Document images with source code
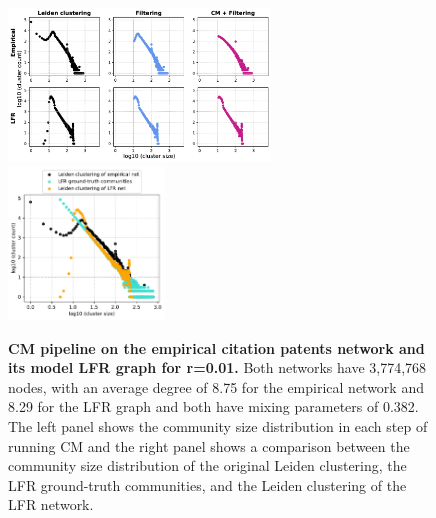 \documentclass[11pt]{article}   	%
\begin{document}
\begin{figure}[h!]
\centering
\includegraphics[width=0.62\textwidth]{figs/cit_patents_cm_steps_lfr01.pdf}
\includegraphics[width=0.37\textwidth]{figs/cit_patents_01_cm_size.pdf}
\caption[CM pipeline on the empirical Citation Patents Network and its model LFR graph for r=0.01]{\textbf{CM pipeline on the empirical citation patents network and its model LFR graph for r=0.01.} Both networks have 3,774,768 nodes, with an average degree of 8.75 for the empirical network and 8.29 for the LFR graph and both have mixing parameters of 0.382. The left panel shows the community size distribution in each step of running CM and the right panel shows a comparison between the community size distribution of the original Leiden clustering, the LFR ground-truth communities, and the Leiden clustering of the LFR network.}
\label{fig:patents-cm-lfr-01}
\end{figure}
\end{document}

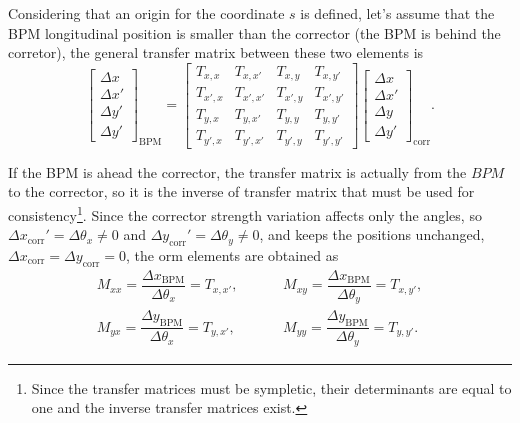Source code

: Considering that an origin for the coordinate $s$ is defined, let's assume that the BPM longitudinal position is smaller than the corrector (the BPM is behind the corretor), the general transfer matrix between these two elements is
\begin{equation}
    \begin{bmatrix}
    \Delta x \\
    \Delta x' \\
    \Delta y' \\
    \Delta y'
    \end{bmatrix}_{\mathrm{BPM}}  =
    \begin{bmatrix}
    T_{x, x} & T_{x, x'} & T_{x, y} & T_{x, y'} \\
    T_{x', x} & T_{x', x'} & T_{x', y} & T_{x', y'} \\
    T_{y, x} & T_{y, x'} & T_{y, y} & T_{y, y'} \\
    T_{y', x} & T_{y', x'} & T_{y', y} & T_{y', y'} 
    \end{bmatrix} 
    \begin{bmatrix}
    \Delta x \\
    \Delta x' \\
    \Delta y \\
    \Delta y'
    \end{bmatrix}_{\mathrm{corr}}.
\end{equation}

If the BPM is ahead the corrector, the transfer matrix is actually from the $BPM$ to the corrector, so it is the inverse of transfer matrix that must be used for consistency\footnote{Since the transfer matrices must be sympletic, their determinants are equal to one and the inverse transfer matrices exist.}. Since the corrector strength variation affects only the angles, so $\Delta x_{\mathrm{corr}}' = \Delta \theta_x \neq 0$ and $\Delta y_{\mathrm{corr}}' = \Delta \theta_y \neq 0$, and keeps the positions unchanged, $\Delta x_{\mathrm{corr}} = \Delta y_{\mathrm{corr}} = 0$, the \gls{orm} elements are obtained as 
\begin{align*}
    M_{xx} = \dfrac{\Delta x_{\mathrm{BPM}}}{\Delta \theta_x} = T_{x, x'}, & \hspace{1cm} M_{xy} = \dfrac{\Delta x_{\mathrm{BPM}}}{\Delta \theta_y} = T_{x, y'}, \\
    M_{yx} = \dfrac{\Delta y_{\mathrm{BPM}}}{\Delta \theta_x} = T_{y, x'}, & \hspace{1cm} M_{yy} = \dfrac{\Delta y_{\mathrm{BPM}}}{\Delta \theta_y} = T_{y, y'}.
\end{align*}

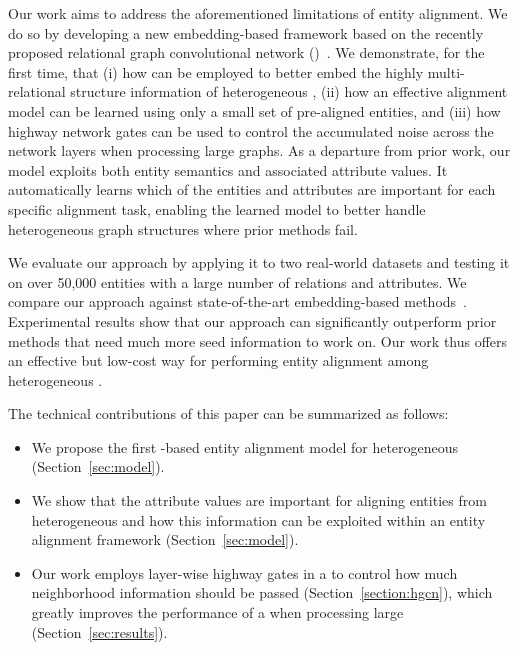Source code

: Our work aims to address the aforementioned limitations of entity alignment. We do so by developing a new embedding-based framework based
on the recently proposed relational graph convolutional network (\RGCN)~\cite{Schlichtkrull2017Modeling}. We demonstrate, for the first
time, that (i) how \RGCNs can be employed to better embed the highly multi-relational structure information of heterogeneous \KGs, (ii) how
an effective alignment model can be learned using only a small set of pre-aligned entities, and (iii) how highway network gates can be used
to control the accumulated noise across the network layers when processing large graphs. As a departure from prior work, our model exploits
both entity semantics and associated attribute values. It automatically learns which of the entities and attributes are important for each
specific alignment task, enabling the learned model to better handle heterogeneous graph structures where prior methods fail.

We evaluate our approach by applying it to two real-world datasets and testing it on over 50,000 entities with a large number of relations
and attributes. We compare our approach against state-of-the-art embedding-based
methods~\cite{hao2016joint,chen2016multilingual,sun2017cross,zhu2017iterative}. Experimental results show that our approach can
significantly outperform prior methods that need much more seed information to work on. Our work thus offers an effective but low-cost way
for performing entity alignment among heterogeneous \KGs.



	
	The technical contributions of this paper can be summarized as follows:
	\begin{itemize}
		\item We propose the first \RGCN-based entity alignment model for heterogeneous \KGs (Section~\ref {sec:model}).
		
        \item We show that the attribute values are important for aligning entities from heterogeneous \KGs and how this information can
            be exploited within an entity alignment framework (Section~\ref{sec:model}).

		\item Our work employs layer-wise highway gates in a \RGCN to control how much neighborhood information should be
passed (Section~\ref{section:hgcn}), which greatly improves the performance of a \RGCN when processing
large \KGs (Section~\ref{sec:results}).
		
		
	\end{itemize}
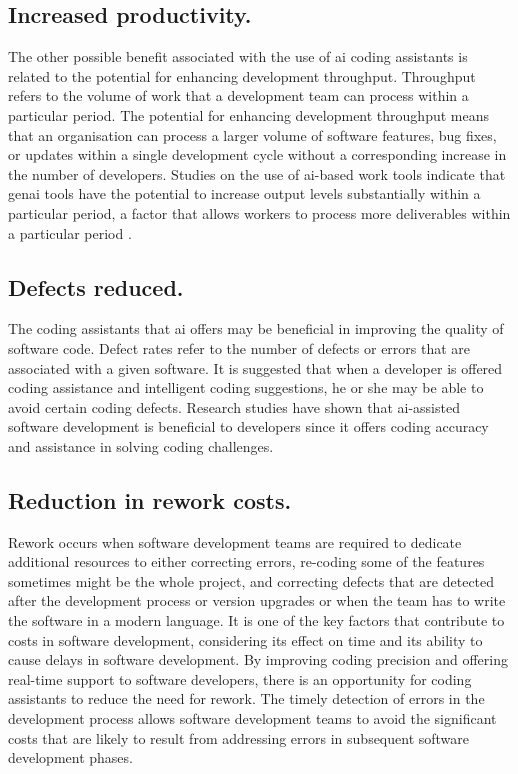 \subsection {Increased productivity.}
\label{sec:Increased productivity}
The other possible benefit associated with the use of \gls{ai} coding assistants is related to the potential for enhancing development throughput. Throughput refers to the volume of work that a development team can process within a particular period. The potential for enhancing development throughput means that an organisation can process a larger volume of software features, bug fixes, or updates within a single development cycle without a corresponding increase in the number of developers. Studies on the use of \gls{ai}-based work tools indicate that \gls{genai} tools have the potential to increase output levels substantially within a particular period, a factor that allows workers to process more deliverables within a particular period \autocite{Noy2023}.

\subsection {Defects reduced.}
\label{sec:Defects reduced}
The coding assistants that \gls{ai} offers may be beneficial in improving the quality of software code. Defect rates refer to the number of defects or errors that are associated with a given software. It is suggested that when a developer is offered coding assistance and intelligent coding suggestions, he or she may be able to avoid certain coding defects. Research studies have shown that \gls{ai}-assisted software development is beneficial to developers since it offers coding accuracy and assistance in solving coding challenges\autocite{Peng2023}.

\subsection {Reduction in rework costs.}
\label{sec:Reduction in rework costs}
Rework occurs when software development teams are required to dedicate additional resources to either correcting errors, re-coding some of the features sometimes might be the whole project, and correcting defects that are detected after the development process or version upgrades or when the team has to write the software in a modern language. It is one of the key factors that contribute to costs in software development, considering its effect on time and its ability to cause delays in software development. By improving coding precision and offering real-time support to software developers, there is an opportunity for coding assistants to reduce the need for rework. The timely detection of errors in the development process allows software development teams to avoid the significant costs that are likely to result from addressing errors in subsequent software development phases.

What to produce = Reproduce all entries without any change, and omit the pictures.

Output =
 \documentclass[11pt]{article}   	%
\begin{document}
\begin{figure}[h!]
\centering
\includegraphics[width=0.62\textwidth]{figs/cit_patents_cm_steps_lfr01.pdf}
\includegraphics[width=0.37\textwidth]{figs/cit_patents_01_cm_size.pdf}
\caption[CM pipeline on the empirical Citation Patents Network and its model LFR graph for r=0.01]{\textbf{CM pipeline on the empirical citation patents network and its model LFR graph for r=0.01.} Both networks have 3,774,768 nodes, with an average degree of 8.75 for the empirical network and 8.29 for the LFR graph and both have mixing parameters of 0.382. The left panel shows the community size distribution in each step of running CM and the right panel shows a comparison between the community size distribution of the original Leiden clustering, the LFR ground-truth communities, and the Leiden clustering of the LFR network.}
\label{fig:patents-cm-lfr-01}
\end{figure}
\end{document}

Source code

: Considering that an origin for the coordinate $s$ is defined, let's assume that the BPM longitudinal position is smaller than the corrector (the BPM is behind the corretor), the general transfer matrix between these two elements is
\begin{equation}
    \begin{bmatrix}
    \Delta x \\
    \Delta x' \\
    \Delta y' \\
    \Delta y'
    \end{bmatrix}_{\mathrm{BPM}}  =
    \begin{bmatrix}
    T_{x, x} & T_{x, x'} & T_{x, y} & T_{x, y'} \\
    T_{x', x} & T_{x', x'} & T_{x', y} & T_{x', y'} \\
    T_{y, x} & T_{y, x'} & T_{y, y} & T_{y, y'} \\
    T_{y', x} & T_{y', x'} & T_{y', y} & T_{y', y'} 
    \end{bmatrix} 
    \begin{bmatrix}
    \Delta x \\
    \Delta x' \\
    \Delta y \\
    \Delta y'
    \end{bmatrix}_{\mathrm{corr}}.
\end{equation}

If the BPM is ahead the corrector, the transfer matrix is actually from the $BPM$ to the corrector, so it is the inverse of transfer matrix that must be used for consistency\footnote{Since the transfer matrices must be sympletic, their determinants are equal to one and the inverse transfer matrices exist.}. Since the corrector strength variation affects only the angles, so $\Delta x_{\mathrm{corr}}' = \Delta \theta_x \neq 0$ and $\Delta y_{\mathrm{corr}}' = \Delta \theta_y \neq 0$, and keeps the positions unchanged, $\Delta x_{\mathrm{corr}} = \Delta y_{\mathrm{corr}} = 0$, the \gls{orm} elements are obtained as 
\begin{align*}
    M_{xx} = \dfrac{\Delta x_{\mathrm{BPM}}}{\Delta \theta_x} = T_{x, x'}, & \hspace{1cm} M_{xy} = \dfrac{\Delta x_{\mathrm{BPM}}}{\Delta \theta_y} = T_{x, y'}, \\
    M_{yx} = \dfrac{\Delta y_{\mathrm{BPM}}}{\Delta \theta_x} = T_{y, x'}, & \hspace{1cm} M_{yy} = \dfrac{\Delta y_{\mathrm{BPM}}}{\Delta \theta_y} = T_{y, y'}.
\end{align*}

Source code

: Our work aims to address the aforementioned limitations of entity alignment. We do so by developing a new embedding-based framework based
on the recently proposed relational graph convolutional network (\RGCN)~\cite{Schlichtkrull2017Modeling}. We demonstrate, for the first
time, that (i) how \RGCNs can be employed to better embed the highly multi-relational structure information of heterogeneous \KGs, (ii) how
an effective alignment model can be learned using only a small set of pre-aligned entities, and (iii) how highway network gates can be used
to control the accumulated noise across the network layers when processing large graphs. As a departure from prior work, our model exploits
both entity semantics and associated attribute values. It automatically learns which of the entities and attributes are important for each
specific alignment task, enabling the learned model to better handle heterogeneous graph structures where prior methods fail.

We evaluate our approach by applying it to two real-world datasets and testing it on over 50,000 entities with a large number of relations
and attributes. We compare our approach against state-of-the-art embedding-based
methods~\cite{hao2016joint,chen2016multilingual,sun2017cross,zhu2017iterative}. Experimental results show that our approach can
significantly outperform prior methods that need much more seed information to work on. Our work thus offers an effective but low-cost way
for performing entity alignment among heterogeneous \KGs.



	
	The technical contributions of this paper can be summarized as follows:
	\begin{itemize}
		\item We propose the first \RGCN-based entity alignment model for heterogeneous \KGs (Section~\ref {sec:model}).
		
        \item We show that the attribute values are important for aligning entities from heterogeneous \KGs and how this information can
            be exploited within an entity alignment framework (Section~\ref{sec:model}).

		\item Our work employs layer-wise highway gates in a \RGCN to control how much neighborhood information should be
passed (Section~\ref{section:hgcn}), which greatly improves the performance of a \RGCN when processing
large \KGs (Section~\ref{sec:results}).
		
		
	\end{itemize}
 \subsection {Increased productivity.}
\label{sec:Increased productivity}
The other possible benefit associated with the use of \gls{ai} coding assistants is related to the potential for enhancing development throughput. Throughput refers to the volume of work that a development team can process within a particular period. The potential for enhancing development throughput means that an organisation can process a larger volume of software features, bug fixes, or updates within a single development cycle without a corresponding increase in the number of developers. Studies on the use of \gls{ai}-based work tools indicate that \gls{genai} tools have the potential to increase output levels substantially within a particular period, a factor that allows workers to process more deliverables within a particular period \autocite{Noy2023}.

\subsection {Defects reduced.}
\label{sec:Defects reduced}
The coding assistants that \gls{ai} offers may be beneficial in improving the quality of software code. Defect rates refer to the number of defects or errors that are associated with a given software. It is suggested that when a developer is offered coding assistance and intelligent coding suggestions, he or she may be able to avoid certain coding defects. Research studies have shown that \gls{ai}-assisted software development is beneficial to developers since it offers coding accuracy and assistance in solving coding challenges\autocite{Peng2023}.

\subsection {Reduction in rework costs.}
\label{sec:Reduction in rework costs}
Rework occurs when software development teams are required to dedicate additional resources to either correcting errors, re-coding some of the features sometimes might be the whole project, and correcting defects that are detected after the development process or version upgrades or when the team has to write the software in a modern language. It is one of the key factors that contribute to costs in software development, considering its effect on time and its ability to cause delays in software development. By improving coding precision and offering real-time support to software developers, there is an opportunity for coding assistants to reduce the need for rework. The timely detection of errors in the development process allows software development teams to avoid the significant costs that are likely to result from addressing errors in subsequent software development phases.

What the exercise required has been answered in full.